The gist is this:  In normal applications using multiple processing cores, sometimes one core isn't doing anything.  When that occurs, hyper-threading goes ahead and runs the next processing thread.  In most applications, this allows the CPU and motherboard to pretend they have additional cores.  This runs on the assumption that there will be dead time for the cores.
This is where the problems comes in with hyperthreading and proteomics data processing:  when you're running a search algorithm on a huge proteomics file, the cores never get a chance to take a break -- or at least very rarely.  With no stop in the processing on-slaught, the processor that is pretending to be an 8 core processor, is the 4 core it really is and no advantage is gained from pretending.
Keep in mind that this is from an extremely limited experiment but:  a comparison of an Intel processor with 4 cores and hyperthreading enabled to an AMD 8 core processor came up extremely different than one would predict when comparing their rankings on the Passmark CPU benchmarking chart.  The Intel processor in question was ranked considerably faster by benchmark but was absolutely smoked by the 8 core PC although Passmark's study had shown the AMD was less than 70% of the speed of the Intel processor.  Again--limited experiment, but when the Intel processor in question was almost 10 times as expensive as the AMD, it makes you want to try it out yourself, right?
 I'd love to hear from other people who have data on this!


Sunday, January 13, 2013

Proteois: FDR for label free quan!


Currently in press at MCP is this paper from Marianne Sandin et al., that describes Proteois, and adaptive alignment algorithm for label free quantification experiments.  An interesting aspect of this algorithm is the use of a false discovery rate (FDR) calculation during the alignment stages.  Another nice feature is that there are multiple readouts during the alignment and quan steps that allow you to rapidly troubleshoot problems with your analysis.

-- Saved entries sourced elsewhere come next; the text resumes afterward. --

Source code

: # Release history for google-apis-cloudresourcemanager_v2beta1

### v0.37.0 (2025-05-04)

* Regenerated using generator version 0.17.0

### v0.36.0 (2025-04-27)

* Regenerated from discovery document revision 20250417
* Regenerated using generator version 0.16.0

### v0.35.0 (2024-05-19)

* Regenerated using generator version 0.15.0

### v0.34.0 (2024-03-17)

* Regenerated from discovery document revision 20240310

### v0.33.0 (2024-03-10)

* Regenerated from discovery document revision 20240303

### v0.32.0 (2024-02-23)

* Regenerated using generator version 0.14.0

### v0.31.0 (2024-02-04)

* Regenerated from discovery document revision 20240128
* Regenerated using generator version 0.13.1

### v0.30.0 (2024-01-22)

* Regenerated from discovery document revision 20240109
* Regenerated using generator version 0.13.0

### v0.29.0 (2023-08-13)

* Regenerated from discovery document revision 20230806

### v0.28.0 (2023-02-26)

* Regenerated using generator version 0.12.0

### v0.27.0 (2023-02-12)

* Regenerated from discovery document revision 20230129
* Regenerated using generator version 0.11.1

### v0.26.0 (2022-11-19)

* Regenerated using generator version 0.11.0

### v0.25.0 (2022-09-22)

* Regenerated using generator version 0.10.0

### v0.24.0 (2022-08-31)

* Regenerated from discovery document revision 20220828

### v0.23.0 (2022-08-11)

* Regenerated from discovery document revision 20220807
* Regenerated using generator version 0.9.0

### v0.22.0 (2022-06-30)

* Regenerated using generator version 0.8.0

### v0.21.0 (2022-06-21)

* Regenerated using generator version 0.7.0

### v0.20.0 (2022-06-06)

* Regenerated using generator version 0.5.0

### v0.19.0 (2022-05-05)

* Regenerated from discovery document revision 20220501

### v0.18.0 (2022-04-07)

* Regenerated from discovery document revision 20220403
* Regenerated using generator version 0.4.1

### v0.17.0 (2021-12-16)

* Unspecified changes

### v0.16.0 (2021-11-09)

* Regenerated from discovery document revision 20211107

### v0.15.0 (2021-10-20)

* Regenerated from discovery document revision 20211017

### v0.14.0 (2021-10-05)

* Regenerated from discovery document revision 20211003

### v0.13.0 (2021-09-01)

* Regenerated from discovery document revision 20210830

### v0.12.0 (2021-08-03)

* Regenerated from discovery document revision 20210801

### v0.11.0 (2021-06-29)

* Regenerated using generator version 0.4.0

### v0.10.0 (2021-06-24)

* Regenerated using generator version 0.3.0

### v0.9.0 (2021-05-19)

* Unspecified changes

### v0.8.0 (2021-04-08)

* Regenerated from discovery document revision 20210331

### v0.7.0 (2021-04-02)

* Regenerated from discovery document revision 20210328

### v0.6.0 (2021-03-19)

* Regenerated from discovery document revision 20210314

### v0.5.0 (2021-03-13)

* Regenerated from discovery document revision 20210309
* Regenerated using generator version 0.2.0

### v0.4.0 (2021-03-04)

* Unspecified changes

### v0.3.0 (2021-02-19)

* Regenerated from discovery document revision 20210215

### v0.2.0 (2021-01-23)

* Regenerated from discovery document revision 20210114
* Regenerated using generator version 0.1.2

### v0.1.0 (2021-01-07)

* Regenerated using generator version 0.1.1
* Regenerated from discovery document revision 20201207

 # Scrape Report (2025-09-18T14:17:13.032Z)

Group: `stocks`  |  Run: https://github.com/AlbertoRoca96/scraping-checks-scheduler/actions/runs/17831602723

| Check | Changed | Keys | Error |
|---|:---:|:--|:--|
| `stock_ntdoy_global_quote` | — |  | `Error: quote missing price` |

Thursday, January 10, 2013

ASMS 2013 Deadline is rapidly approaching!


It is January 10th people!  Less than a month left to get your abstracts in for ASMS 2013.  Don't miss your chance to show off your work in sunny Minneapolis!

Wednesday, January 9, 2013

iPathways


iPathways is a program available through the App store for iPhone and iPad that catalogs biological pathways.  The pros are that the App is really fast, since the pathways are images rather than changing objects.  The downside to this particular App is that each pathway is so extensive that you have to pinch and drag an awful lot to move around the image.  Is it as good as a searchable manually curated database such as Protein Center?  Definitely not!  But is it useful?  Absolutely.  And don't take my word for it, this App has over 6,500 other registered users.

Wednesday, January 2, 2013

iCOPa Heart Proteome Database App

Happy New Year!
For anyone doing proteomics on heart tissue -- there's an App for that!  The iCOPa is a curated database of proteomics data that has been stored.  Unfortunately, I can't really speak to the ease of use or efficiency, because I don't actually have any heart tissue proteomics data to filter it with, but it's a great idea nonetheless!